Friday, September 20, 2013

Long Term Investments

These four dwarf confers (Pinus cembra 'Blue Mound') have been growing in my garden for eight years and are now ready to be pruned into something of interest.
 
 
This dwarf conifer (Pinus parviflora 'Miyajima') (next to the phlox) has also been growing in my rock wall for eight years. It was difficult to get it established in the thin lines of soil between the rocks, but now it should be perfect for sculpting as it continues to grow.



I have been growing a cluster of four dwarf conifers (Pinus cembra 'Blue Mound') for eight years now (top picture).
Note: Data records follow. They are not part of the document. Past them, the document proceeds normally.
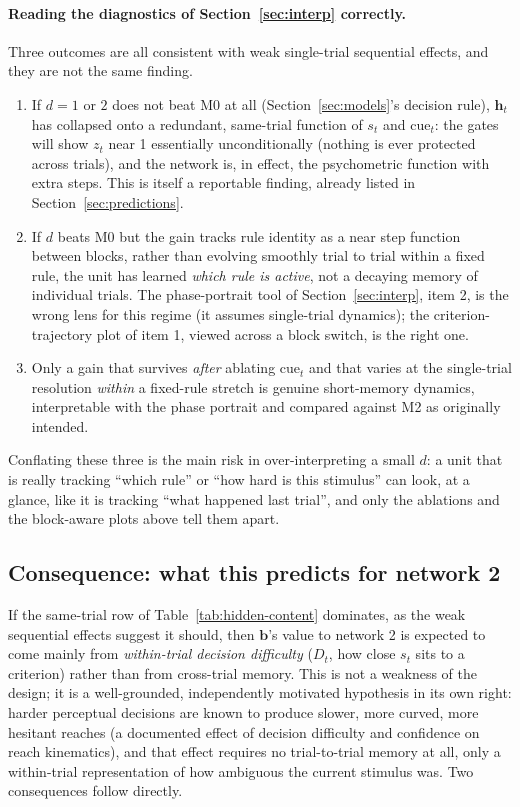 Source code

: \documentclass[11pt,a4paper]{article}
\newcommand{\vect}[1]{\bm{#1}}
\newcommand{\cue}{\mathrm{cue}}
\begin{document}
\paragraph{Reading the diagnostics of Section~\ref{sec:interp} correctly.} Three
outcomes are all consistent with weak single-trial sequential effects, and they are not
the same finding.
\begin{enumerate}[leftmargin=*]
\item If $d = 1$ or $2$ does not beat M0 at all (Section~\ref{sec:models}'s decision
      rule), $\vect{h}_t$ has collapsed onto a redundant, same-trial function of $s_t$
      and $\cue_t$: the gates will show $z_t$ near 1 essentially unconditionally (nothing
      is ever protected across trials), and the network is, in effect, the psychometric
      function with extra steps. This is itself a reportable finding, already listed in
      Section~\ref{sec:predictions}.
\item If $d$ beats M0 but the gain tracks rule identity as a near step function between
      blocks, rather than evolving smoothly trial to trial within a fixed rule, the unit
      has learned \emph{which rule is active}, not a decaying memory of individual
      trials. The phase-portrait tool of Section~\ref{sec:interp}, item 2, is the wrong
      lens for this regime (it assumes single-trial dynamics); the criterion-trajectory
      plot of item 1, viewed across a block switch, is the right one.
\item Only a gain that survives \emph{after} ablating $\cue_t$ and that varies at the
      single-trial resolution \emph{within} a fixed-rule stretch is genuine short-memory
      dynamics, interpretable with the phase portrait and compared against M2 as
      originally intended.
\end{enumerate}
Conflating these three is the main risk in over-interpreting a small $d$: a unit that
is really tracking ``which rule'' or ``how hard is this stimulus'' can look, at a glance,
like it is tracking ``what happened last trial'', and only the ablations and the
block-aware plots above tell them apart.

\subsection{Consequence: what this predicts for network 2}

If the same-trial row of Table~\ref{tab:hidden-content} dominates, as the weak
sequential effects suggest it should, then $\vect{b}$'s value to network 2 is expected
to come mainly from \emph{within-trial decision difficulty} ($D_t$, how close $s_t$ sits
to a criterion) rather than from cross-trial memory. This is not a weakness of the
design; it is a well-grounded, independently motivated hypothesis in its own right: harder
perceptual decisions are known to produce slower, more curved, more hesitant reaches
(a documented effect of decision difficulty and confidence on reach kinematics), and that
effect requires no trial-to-trial memory at all, only a within-trial representation of
how ambiguous the current stimulus was. Two consequences follow directly.
\end{document}
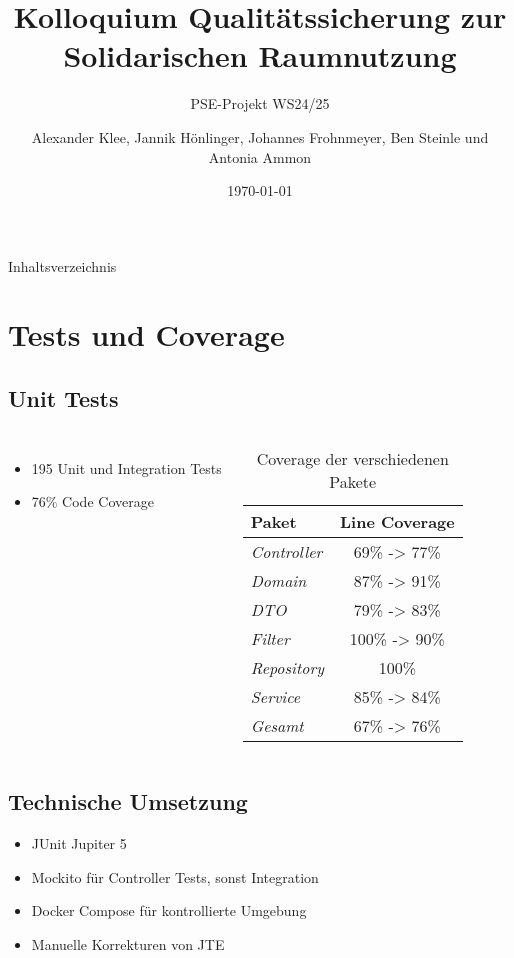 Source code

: \documentclass{sdqbeamer}
\title[Solidarische Raumnutzung Qualitätssicherung]{Kolloquium Qualitätssicherung zur Solidarischen Raumnutzung}
\subtitle{PSE-Projekt WS24/25}
\author[]{Alexander Klee, Jannik Hönlinger, Johannes Frohnmeyer, Ben Steinle und Antonia Ammon}
\date{\today}
\begin{document}
\KITtitleframe

\begin{frame}{Inhaltsverzeichnis}
\tableofcontents
\end{frame}

\section{Tests und Coverage}

\subsection{Unit Tests}
\begin{frame}{\insertsubsectionhead}
    \begin{columns}
         \begin{itemize}
            \item 195 Unit und Integration Tests
            \item 76\% Code Coverage
        \end{itemize}
         \begin{table}[h]
            \centering
            \renewcommand{\arraystretch}{1.3}
            \begin{tabular}{l|c}
                \textbf{Paket} & \textbf{Line Coverage} \\
                \hline
                \hline
                \textit{Controller}  & 69\% -> 77\% \\
                \textit{Domain}      & 87\% -> 91\%\\
                \textit{DTO}         & 79\% -> 83\%\\
                \textit{Filter}      & 100\% -> 90\% \\
                \textit{Repository}  & 100\% \\
                \textit{Service}     & 85\% -> 84\% \\
                \hline
                \textit{Gesamt}      & 67\% -> 76\% \\
            \end{tabular}
            \caption{Coverage der verschiedenen Pakete}
            \label{tab:progress}
        \end{table}
    \end{columns}
\end{frame}

\subsection{Technische Umsetzung}
\begin{frame}{\insertsubsectionhead}
    \begin{itemize}
        \item JUnit Jupiter 5
        \item Mockito für Controller Tests, sonst Integration
        \item Docker Compose für kontrollierte Umgebung
        \item Manuelle Korrekturen von JTE
    \end{itemize}
\end{frame}
\end{document}
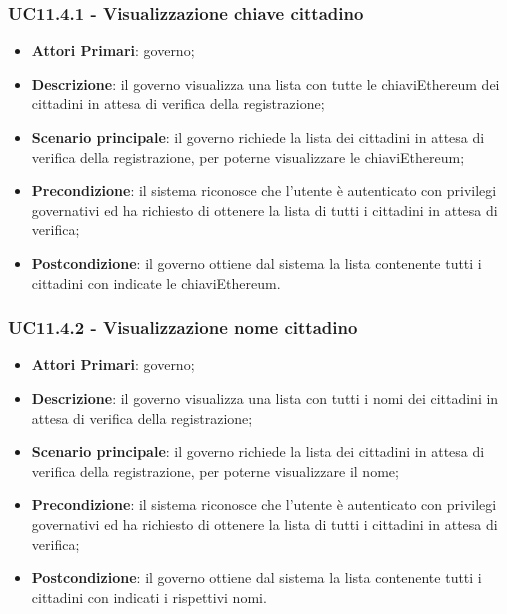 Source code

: \subsubsection{UC11.4.1 - Visualizzazione chiave cittadino}
\begin{itemize}
	\item \textbf{Attori Primari}: governo;
	\item \textbf{Descrizione}: il governo visualizza una lista con tutte le chiavi\glosp Ethereum dei cittadini in attesa di verifica della registrazione;
	\item \textbf{Scenario principale}: il governo richiede la lista dei cittadini in attesa di verifica della registrazione, per poterne visualizzare le chiavi\glosp Ethereum;
	\item \textbf{Precondizione}: il sistema riconosce che l'utente è autenticato con privilegi governativi ed ha richiesto di ottenere la lista di tutti i cittadini in attesa di verifica;
	\item \textbf{Postcondizione}: il governo ottiene dal sistema la lista contenente tutti i cittadini con indicate le chiavi\glosp Ethereum. 
\end{itemize}
\subsubsection{UC11.4.2 - Visualizzazione nome cittadino}
\begin{itemize}
	\item \textbf{Attori Primari}: governo;
	\item \textbf{Descrizione}: il governo visualizza una lista con tutti i nomi dei cittadini in attesa di verifica della registrazione;
	\item \textbf{Scenario principale}: il governo richiede la lista dei cittadini in attesa di verifica della registrazione, per poterne visualizzare il nome;
	\item \textbf{Precondizione}: il sistema riconosce che l'utente è autenticato con privilegi governativi ed ha richiesto di ottenere la lista di tutti i cittadini in attesa di verifica;
	\item \textbf{Postcondizione}: il governo ottiene dal sistema la lista contenente tutti i cittadini con indicati i rispettivi nomi.
\end{itemize}
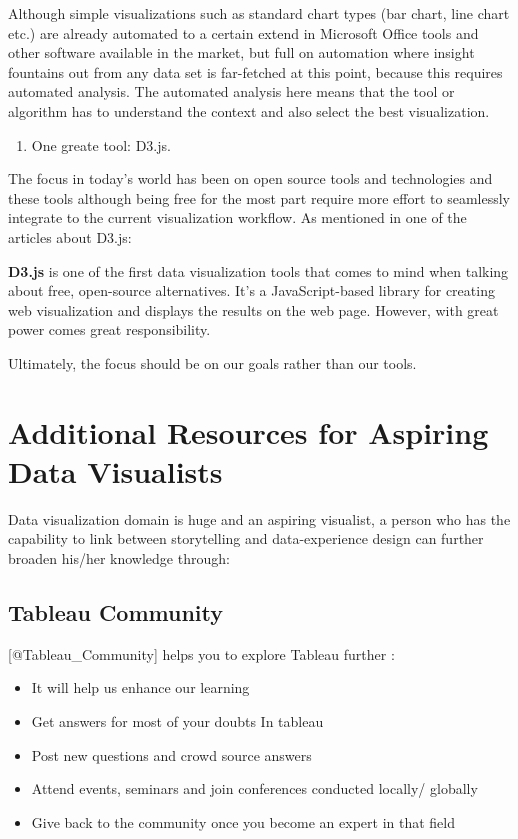 \documentclass[]{book}
\providecommand{\tightlist}{%
  \setlength{\itemsep}{0pt}\setlength{\parskip}{0pt}}
\theoremstyle{definition}
\theoremstyle{definition}
\theoremstyle{definition}
\theoremstyle{remark}
\begin{document}
Although simple visualizations such as standard chart types (bar chart,
line chart etc.) are already automated to a certain extend in Microsoft
Office tools and other software available in the market, but full on
automation where insight fountains out from any data set is far-fetched
at this point, because this requires automated analysis. The automated
analysis here means that the tool or algorithm has to understand the
context and also select the best visualization.

\begin{enumerate}
\def\labelenumi{\arabic{enumi}.}
\setcounter{enumi}{5}
\tightlist
\item
  One greate tool: D3.js.
\end{enumerate}

The focus in today's world has been on open source tools and
technologies and these tools although being free for the most part
require more effort to seamlessly integrate to the current visualization
workflow. As mentioned in one of the articles about D3.js:

\textbf{D3.js} is one of the first data visualization tools that comes
to mind when talking about free, open-source alternatives. It's a
JavaScript-based library for creating web visualization and displays the
results on the web page. However, with great power comes great
responsibility.

Ultimately, the focus should be on our goals rather than our tools.

\section{Additional Resources for Aspiring Data
Visualists}\label{additional-resources-for-aspiring-data-visualists}

Data visualization domain is huge and an aspiring visualist, a person
who has the capability to link between storytelling and data-experience
design can further broaden his/her knowledge through:

\subsection{Tableau Community}\label{tableau-community}

{[}@Tableau\_Community{]} helps you to explore Tableau further :

\begin{itemize}
\tightlist
\item
  It will help us enhance our learning
\item
  Get answers for most of your doubts In tableau
\item
  Post new questions and crowd source answers
\item
  Attend events, seminars and join conferences conducted locally/
  globally
\item
  Give back to the community once you become an expert in that field
\end{itemize}
\end{document}
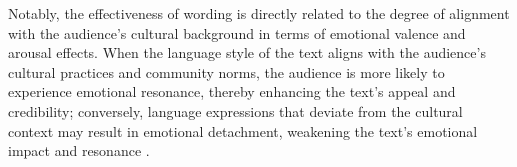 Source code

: Notably, the effectiveness of wording is directly related to the degree of alignment with the audience's cultural background in terms of emotional valence and arousal effects. When the language style of the text aligns with the audience's cultural practices and community norms, the audience is more likely to experience emotional resonance, thereby enhancing the text's appeal and credibility; conversely, language expressions that deviate from the cultural context may result in emotional detachment, weakening the text's emotional impact and resonance \cite{ludwig2013more}.


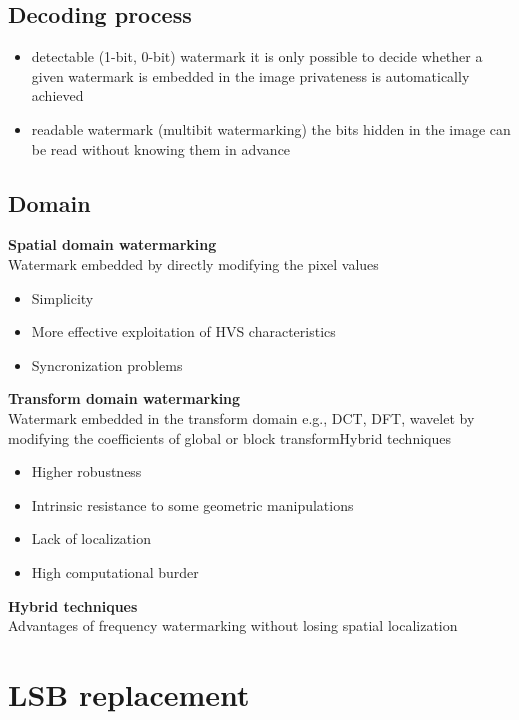 \documentclass[10pt,a4paper]{book}
\begin{document}
\subsection{Decoding process}

\begin{itemize}
\item detectable (1-bit, 0-bit) watermark	it is only possible to decide whether a given watermark is embedded in the image privateness is automatically achieved 
\item readable watermark (multibit watermarking) the bits hidden in the image can be read without knowing them in advance
\end{itemize}


\subsection{Domain}

\textbf{Spatial domain watermarking}\\
Watermark  embedded by directly modifying the pixel values 
\begin{itemize}
\item Simplicity 
\item More effective exploitation of HVS characteristics 
\item Syncronization problems
\end{itemize}

\textbf{Transform domain watermarking}\\
Watermark embedded in the transform domain e.g., DCT, DFT, wavelet by modifying the coefficients of global or block transformHybrid techniques 
\begin{itemize}
\item Higher robustness 
\item Intrinsic resistance to some geometric manipulations 
\item Lack of localization 
\item High computational burder
\end{itemize}

\textbf{Hybrid techniques}\\
Advantages of frequency watermarking without losing spatial localization
\newpage
\section{LSB replacement}
\end{document}

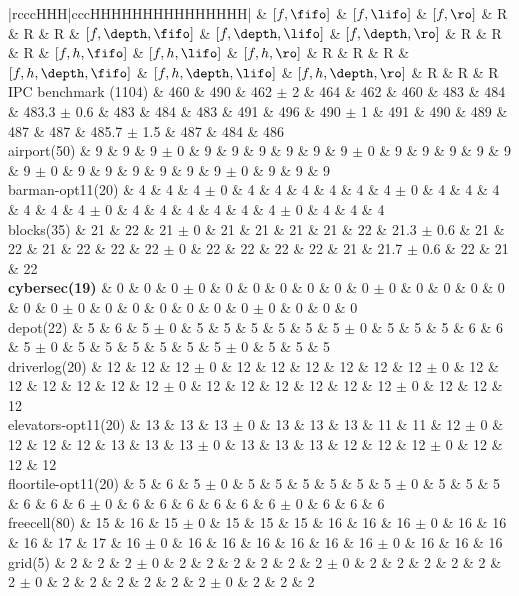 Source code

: \begin{center}
\begin{tabular}{|rcccHHH|cccHHHHHHHHHHHHHHH|}
\hline
 & \([f,\fifo]\) & \([f,\lifo]\) & \([f,\ro]\) & R & R & R & \([f,\depth,\fifo]\) & \([f,\depth,\lifo]\) & \([f,\depth,\ro]\) & R & R & R & \([f,h,\fifo]\) & \([f,h,\lifo]\) & \([f,h,\ro]\) & R & R & R & \([f,h,\depth,\fifo]\) & \([f,h,\depth,\lifo]\) & \([f,h,\depth,\ro]\) & R & R & R\\
\hline
IPC benchmark (1104) & 460 & 490 & 462 \(\pm\) 2 & 464 & 462 & 460 & 483 & 484 & 483.3 \(\pm\) 0.6 & 483 & 484 & 483 & 491 & 496 & 490 \(\pm\) 1 & 491 & 490 & 489 & 487 & 487 & 485.7 \(\pm\) 1.5 & 487 & 484 & 486\\
\hline
airport(50) & 9 & 9 & 9 \(\pm\) 0 & 9 & 9 & 9 & 9 & 9 & 9 \(\pm\) 0 & 9 & 9 & 9 & 9 & 9 & 9 \(\pm\) 0 & 9 & 9 & 9 & 9 & 9 & 9 \(\pm\) 0 & 9 & 9 & 9\\
barman-opt11(20) & 4 & 4 & 4 \(\pm\) 0 & 4 & 4 & 4 & 4 & 4 & 4 \(\pm\) 0 & 4 & 4 & 4 & 4 & 4 & 4 \(\pm\) 0 & 4 & 4 & 4 & 4 & 4 & 4 \(\pm\) 0 & 4 & 4 & 4\\
blocks(35) & 21 & 22 & 21 \(\pm\) 0 & 21 & 21 & 21 & 21 & 22 & 21.3 \(\pm\) 0.6 & 21 & 22 & 21 & 22 & 22 & 22 \(\pm\) 0 & 22 & 22 & 22 & 22 & 21 & 21.7 \(\pm\) 0.6 & 22 & 21 & 22\\
\textbf{cybersec(19)} & 0 & 0 & 0 \(\pm\) 0 & 0 & 0 & 0 & 0 & 0 & 0 \(\pm\) 0 & 0 & 0 & 0 & 0 & 0 & 0 \(\pm\) 0 & 0 & 0 & 0 & 0 & 0 & 0 \(\pm\) 0 & 0 & 0 & 0\\
depot(22) & 5 & 6 & 5 \(\pm\) 0 & 5 & 5 & 5 & 5 & 5 & 5 \(\pm\) 0 & 5 & 5 & 5 & 6 & 6 & 5 \(\pm\) 0 & 5 & 5 & 5 & 5 & 5 & 5 \(\pm\) 0 & 5 & 5 & 5\\
driverlog(20) & 12 & 12 & 12 \(\pm\) 0 & 12 & 12 & 12 & 12 & 12 & 12 \(\pm\) 0 & 12 & 12 & 12 & 12 & 12 & 12 \(\pm\) 0 & 12 & 12 & 12 & 12 & 12 & 12 \(\pm\) 0 & 12 & 12 & 12\\
elevators-opt11(20) & 13 & 13 & 13 \(\pm\) 0 & 13 & 13 & 13 & 11 & 11 & 12 \(\pm\) 0 & 12 & 12 & 12 & 13 & 13 & 13 \(\pm\) 0 & 13 & 13 & 13 & 12 & 12 & 12 \(\pm\) 0 & 12 & 12 & 12\\
floortile-opt11(20) & 5 & 6 & 5 \(\pm\) 0 & 5 & 5 & 5 & 5 & 5 & 5 \(\pm\) 0 & 5 & 5 & 5 & 6 & 6 & 6 \(\pm\) 0 & 6 & 6 & 6 & 6 & 6 & 6 \(\pm\) 0 & 6 & 6 & 6\\
freecell(80) & 15 & 16 & 15 \(\pm\) 0 & 15 & 15 & 15 & 16 & 16 & 16 \(\pm\) 0 & 16 & 16 & 16 & 17 & 17 & 16 \(\pm\) 0 & 16 & 16 & 16 & 16 & 16 & 16 \(\pm\) 0 & 16 & 16 & 16\\
grid(5) & 2 & 2 & 2 \(\pm\) 0 & 2 & 2 & 2 & 2 & 2 & 2 \(\pm\) 0 & 2 & 2 & 2 & 2 & 2 & 2 \(\pm\) 0 & 2 & 2 & 2 & 2 & 2 & 2 \(\pm\) 0 & 2 & 2 & 2\\

\end{tabular}
\end{center}
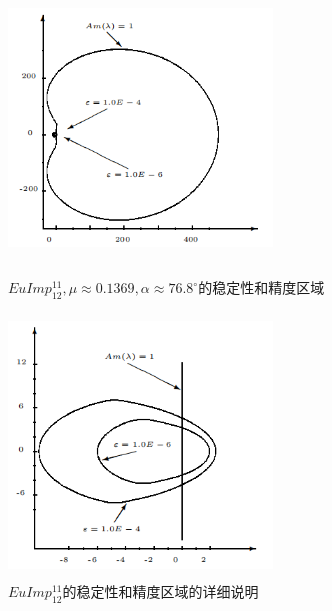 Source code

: \documentclass[12pt,a4paper]{article}
\begin{document}
\begin{figure}[htbp]
	{
		\begin{minipage}{6cm}
			\centering
			\includegraphics[width=7cm,height=7cm]{./figures/9.png}
			\caption{$EuImp_{12}^{11},\mu \approx 0.1369, \alpha \approx 76.8^{\circ}$的稳定性和精度区域}
			\label{5.9}
		\end{minipage}
	}
	{
		\begin{minipage}{6cm}
			\centering
			\includegraphics[width=7cm,height=7cm]{./figures/10.png}
			\caption{$EuImp_{12}^{11}$的稳定性和精度区域的详细说明}
			\label{5.10}
		\end{minipage}
	}
\end{figure}
\end{document}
I planted them with the notion that eventually I would like to make a landscape scale grove similar in concept to bonsai groves that I so admire. Inspiration for exactly what that should look like has not yet hit. Finally, however, they are getting to a size that I can start forming them into something of interest. My long term investment is beginning to pay off. I have the raw materials in hand to make something interesting of this little grove.

I have several other dwarf confers that all represent similar long term investments. Most are in rock walls (such as the bottom picture above) where I hope to make them into something like the wind swept confers (Krummholz) seen at the tree lines of tall mountains or the confers growing out of rock faces hanging on to tiny cracks in the rocks. A couple have been "in training" for a couple of years, but others are so small they can hardly be shaped yet. I lost a few initially that just couldn't get a toe hold on the rocky retaining wall, so it is gratifying to now have some well established plants in a difficult site that are getting to a size that they can be the objects of my artistic ambitions.